Let P be the plane, which contains the line of intersection of the planes, $$x + y + z - 6 = 0$$ and $$2x + 3y + z + 5 = 0$$ and it is perpendicular to the xy-plane. Then the distance of the point (0, 0, 256) from P is equal to:

First, we collect the two given planes:

$$\Pi_1:\;x+y+z-6=0 \qquad\text{and}\qquad \Pi_2:\;2x+3y+z+5=0.$$

Every plane that contains their line of intersection can be written with the one-parameter family

$$\Pi:\;(\Pi_1)+\lambda(\Pi_2)=0.$$

That is,

$$\bigl(x+y+z-6\bigr)+\lambda\bigl(2x+3y+z+5\bigr)=0.$$

Expanding and collecting like terms we obtain

$$\;(1+2\lambda)\,x+(1+3\lambda)\,y+(1+\lambda)\,z+(-6+5\lambda)=0.$$

For the required plane to be perpendicular to the $$xy$$-plane, its normal vector must lie completely inside the $$xy$$-plane. The normal of the $$xy$$-plane (which is $$z=0$$) is $$\langle 0,0,1\rangle$$, so our plane’s normal must be orthogonal to this vector; therefore its $$z$$-component must vanish. Hence we set

$$1+\lambda=0\;\;\Longrightarrow\;\;\lambda=-1.$$

Substituting $$\lambda=-1$$ into the coefficients above gives

$$\begin{aligned} 1+2\lambda&=1+2(-1)=-1,\\[2pt] 1+3\lambda&=1+3(-1)=-2,\\[2pt] 1+\lambda&=0,\\[2pt] -6+5\lambda&=-6+5(-1)=-11. \end{aligned}$$

Thus the required plane $$P$$ is

$$-x-2y-11=0.$$

Multiplying by $$-1$$ for neatness, we may write

$$P:\;x+2y+11=0.$$

(Notice that if a point lies on the intersection line of $$\Pi_1$$ and $$\Pi_2$$, then from those two equations we have $$x+2y=-11$$, exactly the condition $$x+2y+11=0$$, verifying that the line indeed lies in $$P$$.)

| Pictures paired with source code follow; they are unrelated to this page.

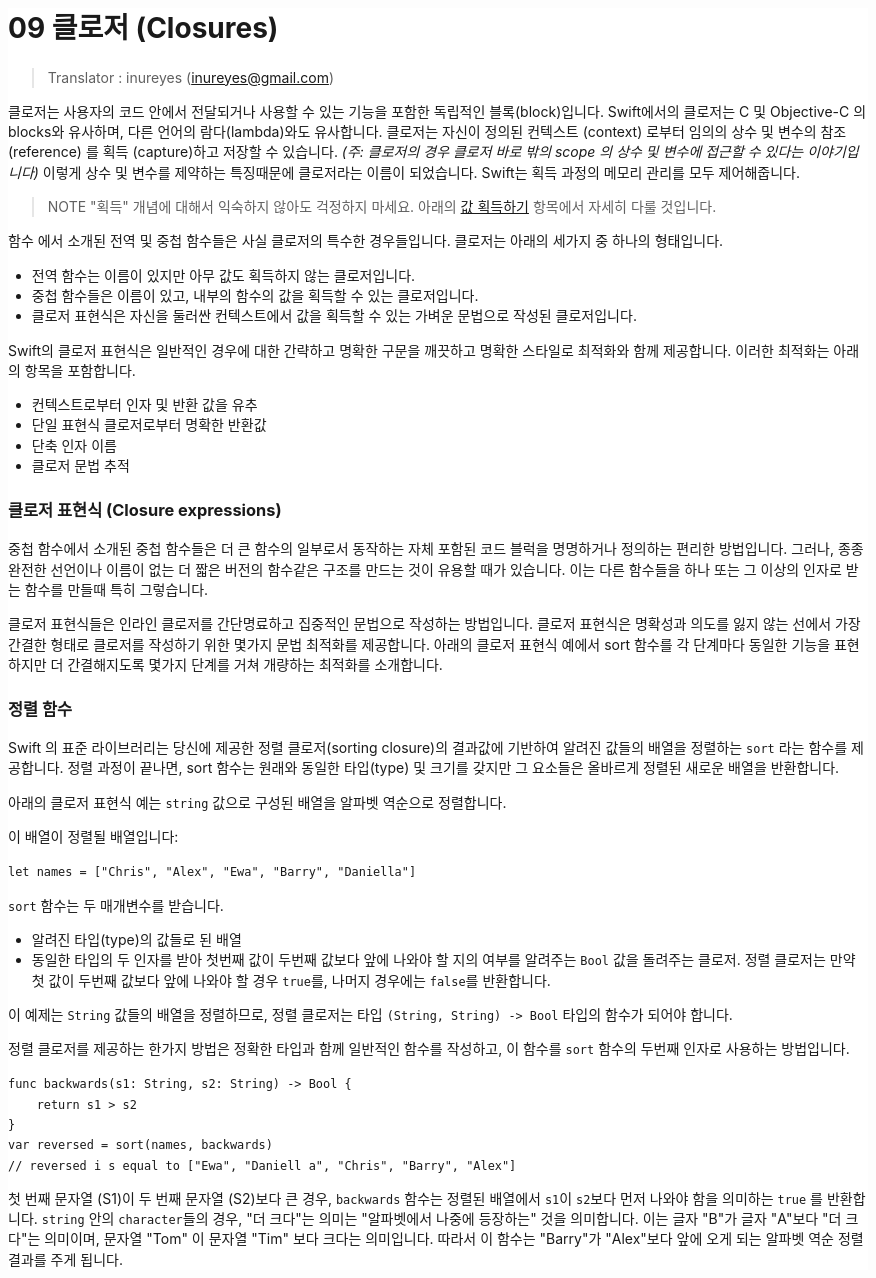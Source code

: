 # 09 클로저 (Closures)
> Translator : inureyes (inureyes@gmail.com)

클로저는 사용자의 코드 안에서 전달되거나 사용할 수 있는 기능을 포함한 독립적인 블록(block)입니다. Swift에서의 클로저는 C 및 Objective-C 의 blocks와 유사하며, 다른 언어의 람다(lambda)와도 유사합니다.
클로저는 자신이 정의된 컨텍스트 (context) 로부터 임의의 상수 및 변수의 참조(reference) 를 획득 (capture)하고 저장할 수 있습니다. _(주: 클로저의 경우 클로저 바로 밖의 scope 의 상수 및 변수에 접근할 수 있다는 이야기입니다)_ 이렇게 상수 및 변수를 제약하는 특징때문에 클로저라는 이름이 되었습니다. Swift는 획득 과정의 메모리 관리를 모두 제어해줍니다.

> NOTE
> "획득" 개념에 대해서 익숙하지 않아도 걱정하지 마세요. 아래의 [값 획득하기]() 항목에서 자세히 다룰 것입니다.

함수 에서 소개된 전역 및 중첩 함수들은 사실 클로저의 특수한 경우들입니다. 클로저는 아래의 세가지 중 하나의 형태입니다.

- 전역 함수는 이름이 있지만 아무 값도 획득하지 않는 클로저입니다.
- 중첩 함수들은 이름이 있고, 내부의 함수의 값을 획득할 수 있는 클로저입니다.
- 클로저 표현식은 자신을 둘러싼 컨텍스트에서 값을 획득할 수 있는 가벼운 문법으로 작성된 클로저입니다.

Swift의 클로저 표현식은 일반적인 경우에 대한 간략하고 명확한 구문을 깨끗하고 명확한 스타일로 최적화와 함께 제공합니다. 이러한 최적화는 아래의 항목을 포함합니다.

- 컨텍스트로부터 인자 및 반환 값을 유추
- 단일 표현식 클로저로부터 명확한 반환값
- 단축 인자 이름
- 클로저 문법 추적

### 클로저 표현식 (Closure expressions)
중첩 함수에서 소개된 중첩 함수들은 더 큰 함수의 일부로서 동작하는 자체 포함된 코드 블럭을 명명하거나 정의하는 편리한 방법입니다. 그러나, 종종 완전한 선언이나 이름이 없는 더 짧은 버전의 함수같은 구조를 만드는 것이 유용할 때가 있습니다. 이는 다른 함수들을 하나 또는 그 이상의 인자로 받는 함수를 만들때 특히 그렇습니다.

클로저 표현식들은 인라인 클로저를 간단명료하고 집중적인 문법으로 작성하는 방법입니다. 클로저 표현식은 명확성과 의도를 잃지 않는 선에서 가장 간결한 형태로 클로저를 작성하기 위한 몇가지 문법 최적화를 제공합니다. 아래의 클로저 표현식 예에서 sort 함수를 각 단계마다 동일한 기능을 표현하지만 더 간결해지도록 몇가지 단계를 거쳐 개량하는 최적화를 소개합니다.

### 정렬 함수
Swift 의 표준 라이브러리는 당신에 제공한 정렬 클로저(sorting closure)의 결과값에 기반하여 알려진 값들의 배열을 정렬하는 `sort` 라는 함수를 제공합니다. 정렬 과정이 끝나면, sort 함수는 원래와 동일한 타입(type) 및 크기를 갖지만 그 요소들은 올바르게 정렬된 새로운 배열을 반환합니다.

아래의 클로저 표현식 예는 `string` 값으로 구성된 배열을 알파벳 역순으로 정렬합니다.

이 배열이 정렬될 배열입니다:
```
let names = ["Chris", "Alex", "Ewa", "Barry", "Daniella"]
```
`sort` 함수는 두 매개변수를 받습니다.

- 알려진 타입(type)의 값들로 된 배열
- 동일한 타입의 두 인자를 받아 첫번째 값이 두번째 값보다 앞에 나와야 할 지의 여부를 알려주는 `Bool` 값을 돌려주는 클로저. 정렬 클로저는 만약 첫 값이 두번째 값보다 앞에 나와야 할 경우 `true`를, 나머지 경우에는 `false`를 반환합니다.

이 예제는 `String` 값들의 배열을 정렬하므로, 정렬 클로저는 타입 `(String, String) -> Bool` 타입의 함수가 되어야 합니다.

정렬 클로저를 제공하는 한가지 방법은 정확한 타입과 함께 일반적인 함수를 작성하고, 이 함수를 `sort` 함수의 두번째 인자로 사용하는 방법입니다.
```
func backwards(s1: String, s2: String) -> Bool {
	return s1 > s2
}
var reversed = sort(names, backwards)
// reversed i s equal to ["Ewa", "Daniell a", "Chris", "Barry", "Alex"]
```
첫 번째 문자열 (S1)이 두 번째 문자열 (S2)보다 큰 경우, `backwards` 함수는 정렬된 배열에서 `s1`이 `s2`보다 먼저 나와야 함을 의미하는 `true`  를 반환합니다. `string` 안의 `character`들의 경우, "더 크다"는 의미는 "알파벳에서 나중에 등장하는" 것을 의미합니다. 이는 글자 "B"가 글자 "A"보다 "더 크다"는 의미이며, 문자열 "Tom" 이 문자열 "Tim" 보다 크다는 의미입니다. 따라서 이 함수는 "Barry"가 "Alex"보다 앞에 오게 되는 알파벳 역순 정렬 결과를 주게 됩니다.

Now we calculate the perpendicular distance from the point $$A(0,0,256)$$ to this plane. The distance formula from a point $$(x_0,y_0,z_0)$$ to a plane $$Ax+By+Cz+D=0$$ is

$$\text{Distance}=\dfrac{\lvert Ax_0+By_0+Cz_0+D\rvert}{\sqrt{A^2+B^2+C^2}}.$$

For the plane $$x+2y+11=0$$ we have $$A=1,\;B=2,\;C=0,\;D=11.$$ Substituting the coordinates of $$A$$ gives

Numerator:

$$\lvert 1\cdot0+2\cdot0+0\cdot256+11\rvert=\lvert 11\rvert=11.$$

Denominator:

$$\sqrt{1^2+2^2+0^2}=\sqrt{1+4}=\sqrt5.$$

Therefore

$$\text{Distance}=\dfrac{11}{\sqrt5}\;\text{units}.$$

Hence, the correct answer is Option C.